Thursday, June 20, 2024

House committee advances tax break proposals

by BIZ Magazine

By David Jacobs | The Center Square

A Louisiana House of Representatives committee on Monday advanced several tax breaks and incentives, including one tied to a constitutional amendment voters will consider next month.

House Bill 78 by Rep. Beau Beaullieu, a New Iberia Republican, would create a PILOT incentive program. The acronym stands for “payments in lieu of taxes.”

The law would allow permits for one or more political subdivisions to grant a manufacturer future tax credits for nine years in exchange for up to two years of property tax payments within a PILOT agreement. Such agreements currently aren’t allowed when property taxes are involved, though a proposed constitutional amendment would change that.

“It’s another tool in the toolbox for economic development, folks,” Beaullieu said.

Critics argued Louisiana gives out too many corporate tax breaks already, forcing other taxpayers to shoulder more of the burden of paying for government services. Rep. Marcus Bryant, a St. Martinville Democrat, said he had decided to support the bill after conversations with local government officials.

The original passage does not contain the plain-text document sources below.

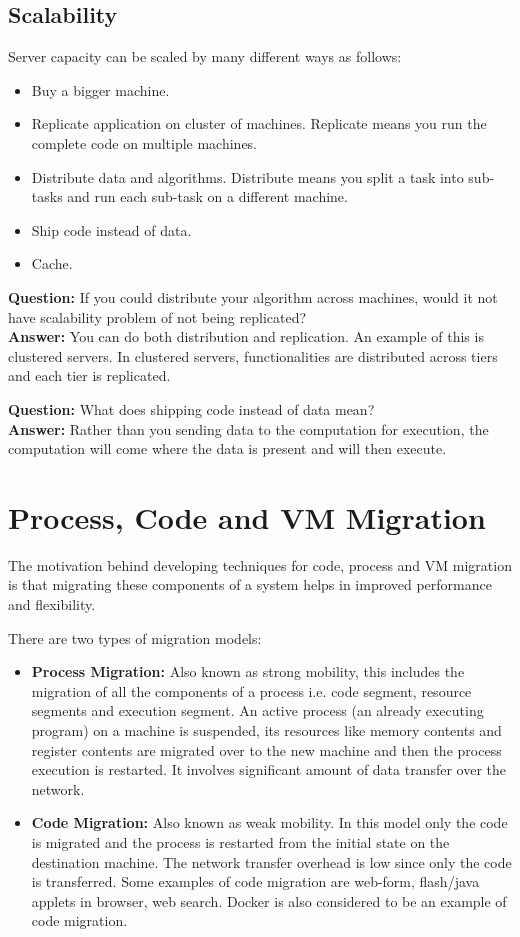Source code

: \documentclass[twoside]{article}
\begin{document}
\subsection{Scalability}
Server capacity can be scaled by many different ways as follows:
\begin{itemize}
    \item Buy a bigger machine.
    \item Replicate application on cluster of machines. Replicate means you run the complete code on multiple machines.
    \item Distribute data and algorithms. Distribute means you split a task into sub-tasks and run each sub-task on a different machine.
    \item Ship code instead of data.
    \item Cache.
\end{itemize}

\textbf{Question:} If you could distribute your algorithm across machines, would it not have scalability problem of not being replicated?
\\ \textbf{Answer:} You can do both distribution and replication. An example of this is clustered servers. In clustered servers, functionalities are distributed across tiers and each tier is replicated.

\textbf{Question:} What does shipping code instead of data mean?
\\ \textbf{Answer:} Rather than you sending data to the computation for execution, the computation will come where the data is present and will then execute.

\section{Process, Code and VM Migration}
The motivation behind developing techniques for code, process and VM migration is that migrating these components of a system helps in improved performance and flexibility.

There are two types of migration models:
\begin{itemize}
    \item \textbf{Process Migration:} Also known as strong mobility, this includes the migration of all the components of a process i.e. code segment, resource segments and execution segment. An active process (an already executing program) on a machine is suspended, its resources like memory contents and register contents are migrated over to the new machine and then the process execution is restarted. It involves significant amount of data transfer over the network.
    \item \textbf{Code Migration:} Also known as weak mobility. In this model only the code is migrated and the process is restarted from the initial state on the destination machine. The network transfer overhead is low since only the code is transferred. Some examples of code migration are web-form, flash/java applets in browser, web search. Docker is also considered to be an example of code migration. 
\end{itemize}
\end{document}
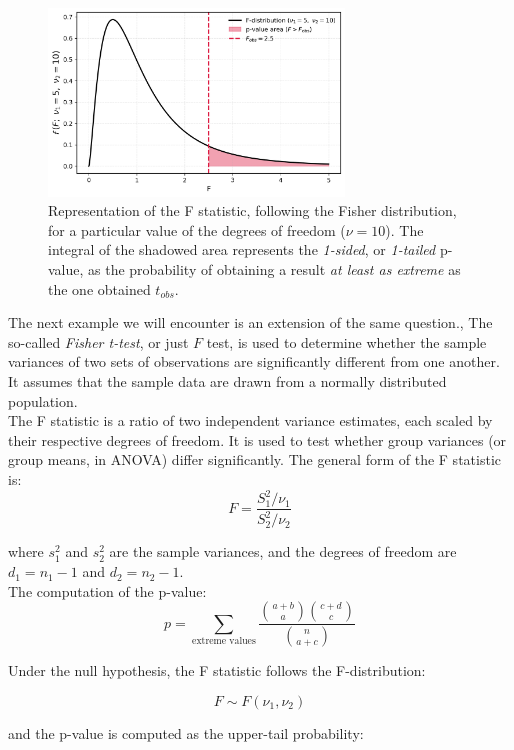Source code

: \documentclass{book}
\begin{document}
\begin{figure}[ht]
    \centering
    \includegraphics[width=0.7\textwidth]{figures/chapter4/f_test_one_tailed.png}
    \caption{Representation of the F statistic, following the Fisher distribution, for a particular value of the degrees of freedom ($\nu = 10$). The integral of the shadowed area represents the \textit{1-sided}, or \textit{1-tailed} p-value, as the probability of obtaining a result \textit{at least as extreme} as the one obtained $t_{obs}$.}
    \label{fig:f_test1}
\end{figure}

The next example we will encounter is an extension of the same question., The so-called \textit{Fisher t-test}, or just $F$ test, is used to determine whether the sample variances of two sets of observations are significantly different from one another. It assumes that the sample data are drawn from a normally distributed population.\\

The F statistic is a ratio of two independent variance estimates, each scaled by their respective degrees of freedom. It is used to test whether group variances (or group means, in ANOVA) differ significantly. The general form of the F statistic is:
\[
F = \frac{S_1^2 / \nu_1}{S_2^2 / \nu_2}
\]

where $s_1^{2}$ and $s_2^{2}$ are the sample variances, and the degrees of freedom are $d_1 = n_1 - 1$ and $d_2 = n_2 - 1$.\\

The computation of the p-value:
\[
p = \sum_{\text{extreme values}} \frac{\binom{a+b}{a} \binom{c+d}{c}}{\binom{n}{a+c}}
\]

Under the null hypothesis, the F statistic follows the F-distribution:

\[
F \sim F(\nu_1, \nu_2)
\]

and the p-value is computed as the upper-tail probability:
\end{document}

“I’m a taxpayer,” said Edgar Cage with Together Louisiana, which often opposes tax breaks. “I would suggest you talk to your constituents, not the parish governments.”

Together Louisiana also spoke out against House Bill 29, which would suspend severance taxes on completed or enhanced oil wells for up to two years or until the owner recovers the cost of the well, whichever happens first. The program would last through 2025.

Supporters said it would create jobs at a time when the oil industry is battered by low prices and the COVID-19-related recession.

“We have a lot of service providers who just are not working,” said Rep. Phillip DeVillier, a Eunice Republican.

The Legislative Fiscal Office estimates the program would cost state finances about $157 million over five years. Rep. John Stefanski, R-Crowley, said he doubted state government would lose money because the program would incentivize work that isn’t already happening.

Other bills the House Ways and Means Committee advanced Monday include:

House Bill 20: Would provide an income tax break of up to $5,000 for parents who transferred their children during the COVID-19 pandemic from a public school that didn’t have in-person learning to a private school that did, or who hired a tutor to help with online learning. Fiscal Office staff said they cannot estimate the cost because they don’t know how widely it will be used.

House Bill 25 and Senate Bill 14: Would allow businesses that are in designated Hurricane Laura “recovery zones” to use the Louisiana New Markets Jobs Act tax credit program, which normally is reserved for businesses in low-income communities. The total value of the program would remain capped at $41.25 million.

House Bill 26: Would establish a state sales tax holiday for this year only on Nov. 21 and 22.

The Fiscal Office predicts taxpayers would save a total of about $4.5 million.

House Bill 30: Would establishe an incentive rebate of up to 10 percent of new payroll for qualified businesses and either a state sales tax rebate for capital expenditures for facilities or a project facility expense rebate for businesses that “re-shore” jobs, services, production, research or manufacturing to Louisiana from overseas. The Fiscal Office says there is no way to predict how much the program would be used.